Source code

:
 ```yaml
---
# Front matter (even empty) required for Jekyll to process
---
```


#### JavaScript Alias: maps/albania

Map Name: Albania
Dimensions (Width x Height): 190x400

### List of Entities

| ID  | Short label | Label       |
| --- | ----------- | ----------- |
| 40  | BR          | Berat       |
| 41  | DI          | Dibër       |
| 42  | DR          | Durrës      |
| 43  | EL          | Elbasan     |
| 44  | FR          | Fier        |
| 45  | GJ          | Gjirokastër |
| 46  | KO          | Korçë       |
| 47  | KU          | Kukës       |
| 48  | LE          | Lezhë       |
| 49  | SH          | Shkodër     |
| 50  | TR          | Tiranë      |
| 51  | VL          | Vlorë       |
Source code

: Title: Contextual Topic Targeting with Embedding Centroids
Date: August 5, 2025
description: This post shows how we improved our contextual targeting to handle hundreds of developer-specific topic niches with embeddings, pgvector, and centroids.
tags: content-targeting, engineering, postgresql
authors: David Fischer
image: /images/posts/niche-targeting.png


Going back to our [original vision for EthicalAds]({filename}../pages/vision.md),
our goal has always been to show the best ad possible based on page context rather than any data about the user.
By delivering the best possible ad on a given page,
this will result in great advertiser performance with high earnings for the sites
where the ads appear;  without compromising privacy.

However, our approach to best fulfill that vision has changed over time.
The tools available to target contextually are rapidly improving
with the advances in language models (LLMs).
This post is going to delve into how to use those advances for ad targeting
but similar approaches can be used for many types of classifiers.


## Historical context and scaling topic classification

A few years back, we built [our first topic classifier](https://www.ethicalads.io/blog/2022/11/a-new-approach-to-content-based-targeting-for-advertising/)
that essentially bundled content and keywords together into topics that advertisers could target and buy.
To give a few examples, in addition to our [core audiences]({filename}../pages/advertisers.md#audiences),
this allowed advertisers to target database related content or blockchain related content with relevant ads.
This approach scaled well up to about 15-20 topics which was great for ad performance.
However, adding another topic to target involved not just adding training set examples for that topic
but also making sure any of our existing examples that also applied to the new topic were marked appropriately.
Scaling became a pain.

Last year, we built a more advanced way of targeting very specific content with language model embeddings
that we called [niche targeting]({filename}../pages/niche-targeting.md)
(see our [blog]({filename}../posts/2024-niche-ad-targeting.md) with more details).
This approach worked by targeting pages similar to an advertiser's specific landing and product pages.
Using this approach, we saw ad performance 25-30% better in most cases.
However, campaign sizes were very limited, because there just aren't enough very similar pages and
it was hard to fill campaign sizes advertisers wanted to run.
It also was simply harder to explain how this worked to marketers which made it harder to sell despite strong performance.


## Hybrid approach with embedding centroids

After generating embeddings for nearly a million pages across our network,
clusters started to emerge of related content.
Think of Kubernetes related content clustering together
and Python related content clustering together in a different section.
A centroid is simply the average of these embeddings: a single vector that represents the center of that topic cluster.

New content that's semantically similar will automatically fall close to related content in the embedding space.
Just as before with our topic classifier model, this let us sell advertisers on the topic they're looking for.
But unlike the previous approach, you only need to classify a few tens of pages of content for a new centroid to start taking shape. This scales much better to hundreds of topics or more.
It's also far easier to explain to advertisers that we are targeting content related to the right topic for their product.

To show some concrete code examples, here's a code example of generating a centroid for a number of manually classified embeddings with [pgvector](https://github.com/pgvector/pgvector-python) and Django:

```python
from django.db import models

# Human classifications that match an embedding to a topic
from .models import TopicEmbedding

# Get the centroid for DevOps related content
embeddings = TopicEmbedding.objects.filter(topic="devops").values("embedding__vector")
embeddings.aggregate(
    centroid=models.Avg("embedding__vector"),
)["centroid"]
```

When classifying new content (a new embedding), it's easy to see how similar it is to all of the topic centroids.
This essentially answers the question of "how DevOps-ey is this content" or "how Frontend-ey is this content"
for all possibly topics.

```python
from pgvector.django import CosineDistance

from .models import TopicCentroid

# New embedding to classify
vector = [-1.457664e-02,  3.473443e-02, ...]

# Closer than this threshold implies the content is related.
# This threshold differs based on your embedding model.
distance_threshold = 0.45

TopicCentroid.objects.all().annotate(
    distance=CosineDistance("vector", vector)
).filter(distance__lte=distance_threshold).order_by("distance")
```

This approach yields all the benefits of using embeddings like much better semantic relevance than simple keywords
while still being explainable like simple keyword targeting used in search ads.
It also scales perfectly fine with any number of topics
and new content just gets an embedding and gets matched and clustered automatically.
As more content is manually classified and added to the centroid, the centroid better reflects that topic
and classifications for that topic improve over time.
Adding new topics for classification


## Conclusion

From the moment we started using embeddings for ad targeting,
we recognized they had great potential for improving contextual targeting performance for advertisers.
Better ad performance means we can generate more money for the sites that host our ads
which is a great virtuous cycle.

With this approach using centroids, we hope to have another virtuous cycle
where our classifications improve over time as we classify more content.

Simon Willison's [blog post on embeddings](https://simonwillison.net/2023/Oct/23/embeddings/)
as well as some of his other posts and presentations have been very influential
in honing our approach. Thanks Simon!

§ BRIEF
Could you return every line from the entries above in which the string "well" occurs?

§ EXPECTED OUTPUT
This approach scaled well up to about 15-20 topics which was great for ad performance.
as well as some of his other posts and presentations have been very influential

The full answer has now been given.